Your therapist's treatment plan is not all bad because a therapist has to learn the basics about how to provide a "safe place" and that the therapist is "a witness" for a patient while the patient discusses their challenges and life experiences.
However, it is also important for a therapist to understand PTSD because when the patient comes in challenged the way you are describing, the therapist should be able to explain it and help you develop not only an understanding of it, but ways to help yourself manage it better, rather then feeding into it unknowingly.
What concerns me about your therapist suggesting that you have other disorders, is she is fishing with you, you don't need that, you need someone who "knows" how to answer your questions, who understands the disorder and can give you the answers and be there to help you work through it.
IMHO, someone who struggles with PTSD feels very lost and they just don't understand "why". The questions you are presenting are "common" questions that a therapist needs to have the ability to answer for you rather then sit there pondering these other disorders which can add to your confusion instead of staying the course of dealing with and understanding the "progression" of the challenging symptoms that PTSD presents. To me that is like someone who presents to a doctor with a broken leg and the doctor starts to suggest it may be a sprain, or your need for better shoes, or a pulled muscle, or you are just exerting yourself too much, well that doesn't address the "real issue" now does it?
It "is" important to have a therapist that is kind and helps you "feel safe" as well as is a person who is calm and listens to you. However, that in itself is not enough with PTSD, because you will be having a lot of questions as you work through it and you need to have the therapist understand each stage and help you keep moving forward even though you are "challenged".
When someone has PTSD, they have experienced something traumatic that has really affected their brain and the way they now look at so many different day to day things they experience in their lives. The person who is challenged with PTSD is much more "sensitive" then before and they really get very confused about it. Well, because of this, there is a stronger and stronger desire to withdraw simply because the person is confused and often fears how they may react in different situations, but also how different situations can affect them to where they suddenly get crippled with anxiety and with that get confused and have a strong urge to "run" or find some place quiet and safe so they can have time to think about "what that confusion they experienced meant".

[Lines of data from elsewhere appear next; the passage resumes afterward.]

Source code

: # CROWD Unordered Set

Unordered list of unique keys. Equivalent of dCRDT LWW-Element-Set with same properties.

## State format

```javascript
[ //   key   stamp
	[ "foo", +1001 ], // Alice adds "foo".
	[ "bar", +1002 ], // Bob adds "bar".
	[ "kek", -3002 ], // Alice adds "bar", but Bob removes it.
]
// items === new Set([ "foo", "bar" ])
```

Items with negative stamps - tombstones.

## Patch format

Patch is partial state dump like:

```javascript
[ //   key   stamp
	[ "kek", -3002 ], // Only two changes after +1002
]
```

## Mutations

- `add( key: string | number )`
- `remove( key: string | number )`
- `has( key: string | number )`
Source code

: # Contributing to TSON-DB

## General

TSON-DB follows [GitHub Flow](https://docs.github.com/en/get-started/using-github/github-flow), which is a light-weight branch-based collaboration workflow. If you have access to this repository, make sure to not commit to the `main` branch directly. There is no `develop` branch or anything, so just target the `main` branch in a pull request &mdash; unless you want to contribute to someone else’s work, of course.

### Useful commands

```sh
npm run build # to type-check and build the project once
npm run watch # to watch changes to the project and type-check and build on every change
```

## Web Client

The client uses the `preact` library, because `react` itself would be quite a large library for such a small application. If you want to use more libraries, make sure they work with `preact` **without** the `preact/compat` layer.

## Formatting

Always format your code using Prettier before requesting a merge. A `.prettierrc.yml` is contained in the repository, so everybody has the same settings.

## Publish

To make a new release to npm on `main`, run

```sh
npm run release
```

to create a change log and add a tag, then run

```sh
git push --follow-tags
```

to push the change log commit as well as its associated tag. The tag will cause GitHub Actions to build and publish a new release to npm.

This confusion can lead to a person having very bad thoughts and being very hard on "self" with frustration and anger and a sense of being "inept to having a normal life" somehow. It is very important a therapist knows how to identify these symptoms and be able to talk their patients through it where the patient feels their therapist "knows what they are dealing with and also knows how to really treat and understand it". One simply cannot have the blind leading the blind with PTSD, it is too challenging for that IMHO.
Alisha, when I had experienced so much loss from my neighbors dog running laps around my horses and ponies at night that lead to them having so many injuries that I never could have ever imagined dealing with, and I lost my favorite one in spite of my efforts to save her, I just broke. My neighbor admitted knowing that their containment system had been malfunctioning and that their dog had been getting out, yet they kept failing to fix it and kept taking chances every time they let it out at night thinking I would not see it on my property.
Well, I was doing nothing but tending to so many injuries for a few months until I was so exhausted and emotionally overwhelmed I broke. I went to a psych ward begging for "rest and grief counseling" because I was so completely overwhelmed. I did not get treated the way I needed at all, instead I was further traumatized, it was awful. I was there for 9 days over the Thanksgiving Holiday, and my family was angry with me and there was no "caring presence" there for me "at all", but instead a cold room, constantly being disturbed every 15 minutes, and surrounded by other people who were "very disturbed and scary". For the past few days I have been having flashbacks and the shakes where I can't get warm, all from that time I was in that place alone, scared, locked into, cold, with no one to comfort me. I also was misdiagnosed, even though I had clearly expressed all the red flags that anyone familiar with "trauma treatment" would know how to treat, which was not the way "I" was treated "at all". I not only have PTSD, but I also struggle with Complicated Grief Disorder. And I only got to finally understand that latter diagnoses in just the past few months. I would be doing so much better had I been treated correctly in the beginning instead of being around people who just did not have the knowledge (even though they were professionals) to recognize the signs and know the proper treatment.
I understand you feel safe with this T, that is important, but it is also important that a therapist really understand "what you are really struggling with" too. If I was in your situation, I would be bringing information about PTSD to this therapist so she would not be "fishing around with other diagnoses" that is not helpful for you.